A Closer Look at the Typical MBA Curriculum
A Closer Look at the Typical MBA Curriculum
Pursuing a Master of Business Administration (MBA) degree has become something of a benchmark next step for professionals seeking to level up in their careers. In fact, the MBA is the most commonly pursued graduate degree in the U.S. by far.
Prior to the COVID-19 pandemic, enrollment in graduate business programs was waning. But applications to MBA programs have seen notable growth in 2020 and 2021 consecutively. Amidst heightened levels of job uncertainty, professionals are gravitating toward MBA programs specifically due to the versatility they offer.
If you’re curious about the key takeaways you can expect from a graduate-level business administration program, read on as we take a look at the typical MBA curriculum, including some of the specialized concentrations that may be available to you.
The courses you’ll encounter as an MBA student are meant to strengthen your knowledge and skills in a range of different areas. Those looking for a graduate program that aims to shape students into more well-rounded leaders could benefit from the following classes in a typical MBA program:
Courses with a focus on accounting teach students how to control and manage organizational costs.
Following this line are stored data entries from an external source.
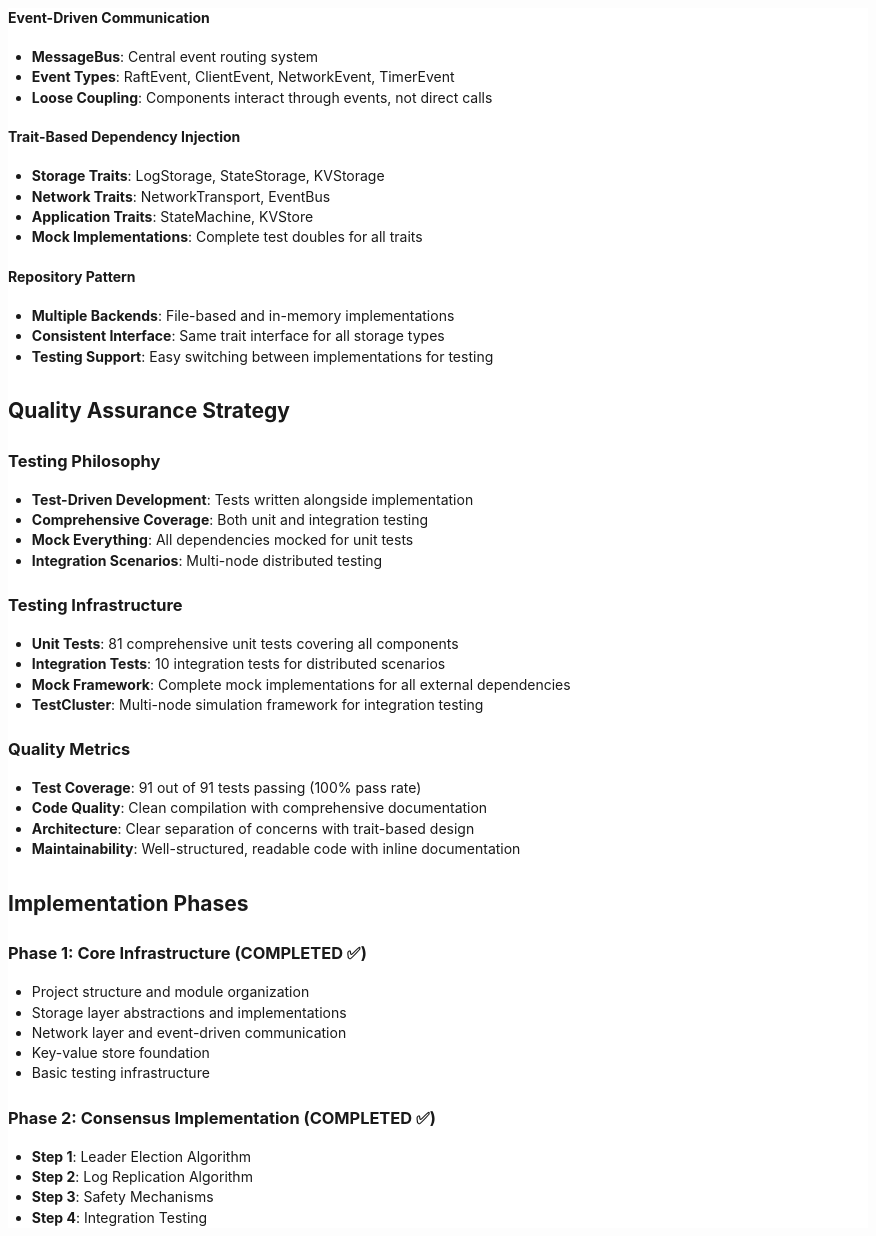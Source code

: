 #### Event-Driven Communication
- **MessageBus**: Central event routing system
- **Event Types**: RaftEvent, ClientEvent, NetworkEvent, TimerEvent
- **Loose Coupling**: Components interact through events, not direct calls

#### Trait-Based Dependency Injection
- **Storage Traits**: LogStorage, StateStorage, KVStorage
- **Network Traits**: NetworkTransport, EventBus
- **Application Traits**: StateMachine, KVStore
- **Mock Implementations**: Complete test doubles for all traits

#### Repository Pattern
- **Multiple Backends**: File-based and in-memory implementations
- **Consistent Interface**: Same trait interface for all storage types
- **Testing Support**: Easy switching between implementations for testing

## Quality Assurance Strategy

### Testing Philosophy
- **Test-Driven Development**: Tests written alongside implementation
- **Comprehensive Coverage**: Both unit and integration testing
- **Mock Everything**: All dependencies mocked for unit tests
- **Integration Scenarios**: Multi-node distributed testing

### Testing Infrastructure
- **Unit Tests**: 81 comprehensive unit tests covering all components
- **Integration Tests**: 10 integration tests for distributed scenarios
- **Mock Framework**: Complete mock implementations for all external dependencies
- **TestCluster**: Multi-node simulation framework for integration testing

### Quality Metrics
- **Test Coverage**: 91 out of 91 tests passing (100% pass rate)
- **Code Quality**: Clean compilation with comprehensive documentation
- **Architecture**: Clear separation of concerns with trait-based design
- **Maintainability**: Well-structured, readable code with inline documentation

## Implementation Phases

### Phase 1: Core Infrastructure (COMPLETED ✅)
- Project structure and module organization
- Storage layer abstractions and implementations
- Network layer and event-driven communication
- Key-value store foundation
- Basic testing infrastructure

### Phase 2: Consensus Implementation (COMPLETED ✅)
- **Step 1**: Leader Election Algorithm
- **Step 2**: Log Replication Algorithm
- **Step 3**: Safety Mechanisms
- **Step 4**: Integration Testing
MBA students can also expect to learn how to utilize cost information in a way that helps plan for the future while simultaneously measuring the business’s performance.
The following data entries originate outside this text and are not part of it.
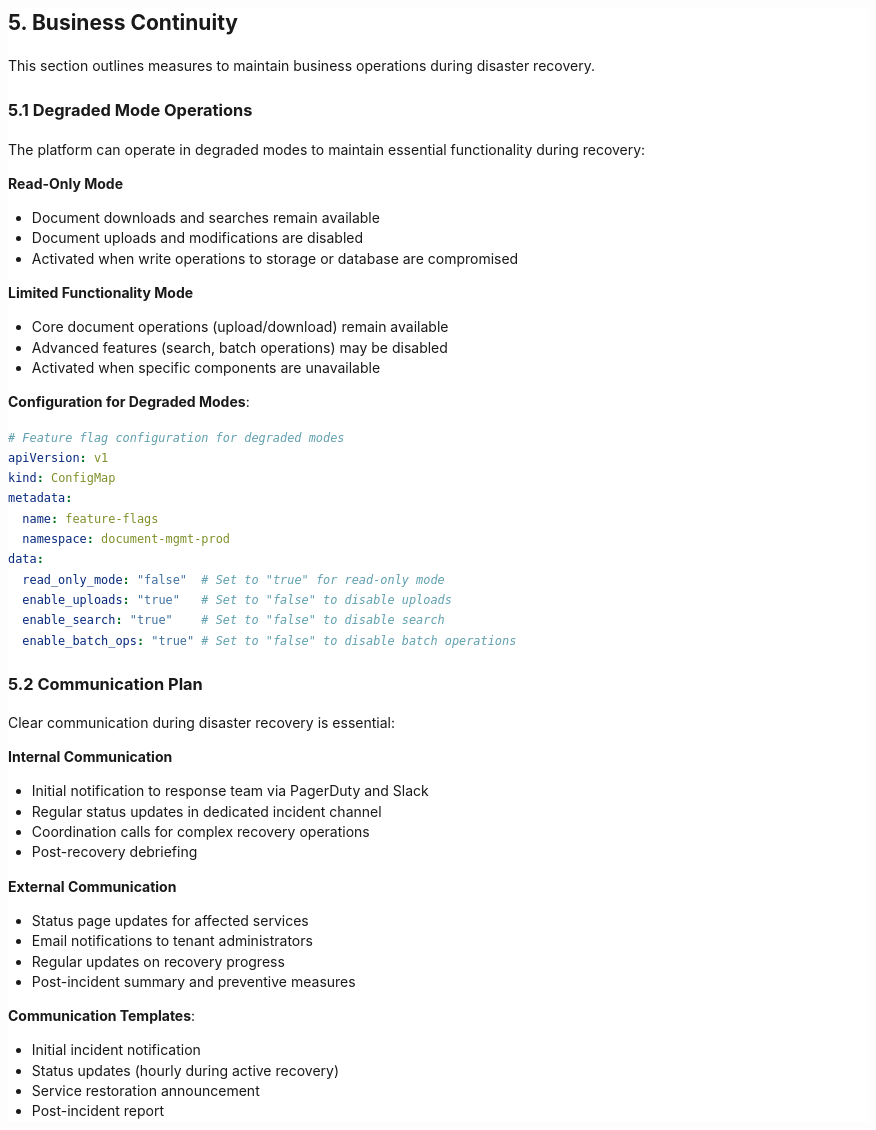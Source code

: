 ## 5. Business Continuity

This section outlines measures to maintain business operations during disaster recovery.

### 5.1 Degraded Mode Operations

The platform can operate in degraded modes to maintain essential functionality during recovery:

**Read-Only Mode**
- Document downloads and searches remain available
- Document uploads and modifications are disabled
- Activated when write operations to storage or database are compromised

**Limited Functionality Mode**
- Core document operations (upload/download) remain available
- Advanced features (search, batch operations) may be disabled
- Activated when specific components are unavailable

**Configuration for Degraded Modes**:
```yaml
# Feature flag configuration for degraded modes
apiVersion: v1
kind: ConfigMap
metadata:
  name: feature-flags
  namespace: document-mgmt-prod
data:
  read_only_mode: "false"  # Set to "true" for read-only mode
  enable_uploads: "true"   # Set to "false" to disable uploads
  enable_search: "true"    # Set to "false" to disable search
  enable_batch_ops: "true" # Set to "false" to disable batch operations
```

### 5.2 Communication Plan

Clear communication during disaster recovery is essential:

**Internal Communication**
- Initial notification to response team via PagerDuty and Slack
- Regular status updates in dedicated incident channel
- Coordination calls for complex recovery operations
- Post-recovery debriefing

**External Communication**
- Status page updates for affected services
- Email notifications to tenant administrators
- Regular updates on recovery progress
- Post-incident summary and preventive measures

**Communication Templates**:
- Initial incident notification
- Status updates (hourly during active recovery)
- Service restoration announcement
- Post-incident report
MBA courses related to finance help students understand corporate financial statements and how businesses produce and use financial accounting information. In some cases, graduate students may also be given the opportunity to practice capital budgeting and discounted cash flow valuation.
The MBA program at Concordia University Texas (CTX), for example, offers courses like Corporate Finance & Investment and Financial Accounting & Management.
Through the marketing courses in a typical MBA program, students learn how to properly analyze buyer behavior and how to utilize that information to fulfill the consumer’s needs while reaching organizational goals. Understanding the ins and outs of the product, pricing, promotion and placement of a campaign can yield an essential set of skills that MBA students can utilize in multiple different business settings.
Students can also expect to take classes on human resources to learn how to effectively manage business personnel. This portion of the typical MBA curriculum may also involve psychology, organizational sociology and other topics that relate to people and human behavior. From a business perspective, students can also expect to learn effective methods related to hiring, promoting and disciplining employees.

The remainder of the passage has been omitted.